Records supplied =

§ §

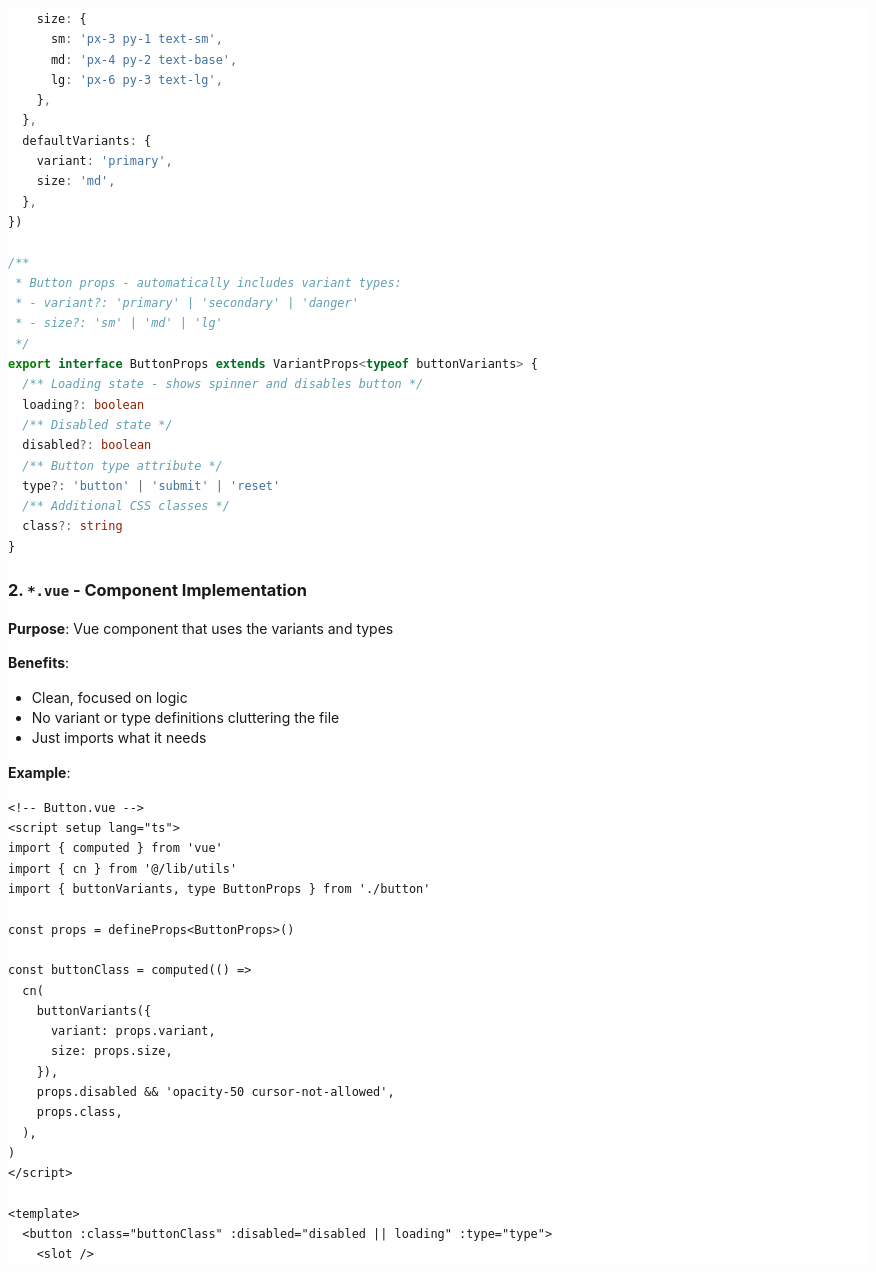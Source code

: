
 ```typescript
    size: {
      sm: 'px-3 py-1 text-sm',
      md: 'px-4 py-2 text-base',
      lg: 'px-6 py-3 text-lg',
    },
  },
  defaultVariants: {
    variant: 'primary',
    size: 'md',
  },
})

/**
 * Button props - automatically includes variant types:
 * - variant?: 'primary' | 'secondary' | 'danger'
 * - size?: 'sm' | 'md' | 'lg'
 */
export interface ButtonProps extends VariantProps<typeof buttonVariants> {
  /** Loading state - shows spinner and disables button */
  loading?: boolean
  /** Disabled state */
  disabled?: boolean
  /** Button type attribute */
  type?: 'button' | 'submit' | 'reset'
  /** Additional CSS classes */
  class?: string
}
```

### 2. `*.vue` - Component Implementation

**Purpose**: Vue component that uses the variants and types

**Benefits**:

- Clean, focused on logic
- No variant or type definitions cluttering the file
- Just imports what it needs

**Example**:

```vue
<!-- Button.vue -->
<script setup lang="ts">
import { computed } from 'vue'
import { cn } from '@/lib/utils'
import { buttonVariants, type ButtonProps } from './button'

const props = defineProps<ButtonProps>()

const buttonClass = computed(() =>
  cn(
    buttonVariants({
      variant: props.variant,
      size: props.size,
    }),
    props.disabled && 'opacity-50 cursor-not-allowed',
    props.class,
  ),
)
</script>

<template>
  <button :class="buttonClass" :disabled="disabled || loading" :type="type">
    <slot />
```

§ §

Goal of the exercise =
Look through the listing above and copy each line with the word "size" in it.

Task answer =
    size: {
    size: 'md',
 * - size?: 'sm' | 'md' | 'lg'
      size: props.size,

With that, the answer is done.